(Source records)

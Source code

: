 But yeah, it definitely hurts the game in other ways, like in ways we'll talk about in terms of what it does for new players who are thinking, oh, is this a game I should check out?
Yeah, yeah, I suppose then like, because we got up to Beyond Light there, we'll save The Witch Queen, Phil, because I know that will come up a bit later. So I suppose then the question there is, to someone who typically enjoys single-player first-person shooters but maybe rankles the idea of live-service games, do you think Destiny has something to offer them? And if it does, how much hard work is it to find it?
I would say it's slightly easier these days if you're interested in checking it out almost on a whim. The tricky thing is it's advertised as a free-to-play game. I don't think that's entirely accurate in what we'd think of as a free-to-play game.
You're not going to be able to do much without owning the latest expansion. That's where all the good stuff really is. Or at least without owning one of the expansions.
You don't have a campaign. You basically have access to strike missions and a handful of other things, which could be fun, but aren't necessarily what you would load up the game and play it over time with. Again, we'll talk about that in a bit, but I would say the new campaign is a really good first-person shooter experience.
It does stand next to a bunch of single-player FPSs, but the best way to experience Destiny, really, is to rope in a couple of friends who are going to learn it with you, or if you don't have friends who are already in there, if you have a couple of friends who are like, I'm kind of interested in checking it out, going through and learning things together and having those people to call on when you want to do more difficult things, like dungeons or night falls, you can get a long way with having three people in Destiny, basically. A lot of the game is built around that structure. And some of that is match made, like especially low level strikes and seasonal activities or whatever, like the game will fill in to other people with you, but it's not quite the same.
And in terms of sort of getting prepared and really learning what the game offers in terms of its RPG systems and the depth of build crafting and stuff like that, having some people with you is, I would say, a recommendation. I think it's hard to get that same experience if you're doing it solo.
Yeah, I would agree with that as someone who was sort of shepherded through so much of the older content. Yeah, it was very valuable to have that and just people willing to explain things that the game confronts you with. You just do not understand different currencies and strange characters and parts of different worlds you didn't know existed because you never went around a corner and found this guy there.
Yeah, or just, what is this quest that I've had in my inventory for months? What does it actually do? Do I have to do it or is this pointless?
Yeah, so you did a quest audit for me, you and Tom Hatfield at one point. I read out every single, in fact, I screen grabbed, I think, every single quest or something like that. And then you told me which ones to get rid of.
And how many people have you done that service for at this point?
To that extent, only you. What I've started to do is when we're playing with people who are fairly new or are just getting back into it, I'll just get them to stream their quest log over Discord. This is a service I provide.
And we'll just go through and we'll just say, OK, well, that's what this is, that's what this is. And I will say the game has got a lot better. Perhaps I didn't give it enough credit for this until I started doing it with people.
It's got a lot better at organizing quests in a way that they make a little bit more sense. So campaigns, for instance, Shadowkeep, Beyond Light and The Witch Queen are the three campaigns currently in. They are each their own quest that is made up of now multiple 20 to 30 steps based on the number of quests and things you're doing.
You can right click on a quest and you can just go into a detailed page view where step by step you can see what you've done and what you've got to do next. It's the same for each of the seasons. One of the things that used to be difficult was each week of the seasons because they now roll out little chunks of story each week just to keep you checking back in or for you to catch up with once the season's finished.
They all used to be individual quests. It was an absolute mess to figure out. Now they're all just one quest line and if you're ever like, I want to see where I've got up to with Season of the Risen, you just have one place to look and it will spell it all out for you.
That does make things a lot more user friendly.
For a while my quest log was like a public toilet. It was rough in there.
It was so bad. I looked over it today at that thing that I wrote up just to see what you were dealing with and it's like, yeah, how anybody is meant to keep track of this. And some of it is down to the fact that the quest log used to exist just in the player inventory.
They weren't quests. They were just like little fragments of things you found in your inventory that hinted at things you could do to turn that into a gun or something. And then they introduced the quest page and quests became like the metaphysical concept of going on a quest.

Exercise description: For every entry above, write out an exact copy.

Answer for the task:
Source code

: But yeah, it definitely hurts the game in other ways, like in ways we'll talk about in terms of what it does for new players who are thinking, oh, is this a game I should check out?
Yeah, yeah, I suppose then like, because we got up to Beyond Light there, we'll save The Witch Queen, Phil, because I know that will come up a bit later. So I suppose then the question there is, to someone who typically enjoys single-player first-person shooters but maybe rankles the idea of live-service games, do you think Destiny has something to offer them? And if it does, how much hard work is it to find it?
I would say it's slightly easier these days if you're interested in checking it out almost on a whim. The tricky thing is it's advertised as a free-to-play game. I don't think that's entirely accurate in what we'd think of as a free-to-play game.
You're not going to be able to do much without owning the latest expansion. That's where all the good stuff really is. Or at least without owning one of the expansions.
You don't have a campaign. You basically have access to strike missions and a handful of other things, which could be fun, but aren't necessarily what you would load up the game and play it over time with. Again, we'll talk about that in a bit, but I would say the new campaign is a really good first-person shooter experience.
It does stand next to a bunch of single-player FPSs, but the best way to experience Destiny, really, is to rope in a couple of friends who are going to learn it with you, or if you don't have friends who are already in there, if you have a couple of friends who are like, I'm kind of interested in checking it out, going through and learning things together and having those people to call on when you want to do more difficult things, like dungeons or night falls, you can get a long way with having three people in Destiny, basically. A lot of the game is built around that structure. And some of that is match made, like especially low level strikes and seasonal activities or whatever, like the game will fill in to other people with you, but it's not quite the same.
And in terms of sort of getting prepared and really learning what the game offers in terms of its RPG systems and the depth of build crafting and stuff like that, having some people with you is, I would say, a recommendation. I think it's hard to get that same experience if you're doing it solo.
Yeah, I would agree with that as someone who was sort of shepherded through so much of the older content. Yeah, it was very valuable to have that and just people willing to explain things that the game confronts you with. You just do not understand different currencies and strange characters and parts of different worlds you didn't know existed because you never went around a corner and found this guy there.
Yeah, or just, what is this quest that I've had in my inventory for months? What does it actually do? Do I have to do it or is this pointless?
Yeah, so you did a quest audit for me, you and Tom Hatfield at one point. I read out every single, in fact, I screen grabbed, I think, every single quest or something like that. And then you told me which ones to get rid of.
And how many people have you done that service for at this point?
To that extent, only you. What I've started to do is when we're playing with people who are fairly new or are just getting back into it, I'll just get them to stream their quest log over Discord. This is a service I provide.
And we'll just go through and we'll just say, OK, well, that's what this is, that's what this is. And I will say the game has got a lot better. Perhaps I didn't give it enough credit for this until I started doing it with people.
It's got a lot better at organizing quests in a way that they make a little bit more sense. So campaigns, for instance, Shadowkeep, Beyond Light and The Witch Queen are the three campaigns currently in. They are each their own quest that is made up of now multiple 20 to 30 steps based on the number of quests and things you're doing.
You can right click on a quest and you can just go into a detailed page view where step by step you can see what you've done and what you've got to do next. It's the same for each of the seasons. One of the things that used to be difficult was each week of the seasons because they now roll out little chunks of story each week just to keep you checking back in or for you to catch up with once the season's finished.
They all used to be individual quests. It was an absolute mess to figure out. Now they're all just one quest line and if you're ever like, I want to see where I've got up to with Season of the Risen, you just have one place to look and it will spell it all out for you.
That does make things a lot more user friendly.
For a while my quest log was like a public toilet. It was rough in there.
It was so bad. I looked over it today at that thing that I wrote up just to see what you were dealing with and it's like, yeah, how anybody is meant to keep track of this. And some of it is down to the fact that the quest log used to exist just in the player inventory.
They weren't quests. They were just like little fragments of things you found in your inventory that hinted at things you could do to turn that into a gun or something. And then they introduced the quest page and quests became like the metaphysical concept of going on a quest.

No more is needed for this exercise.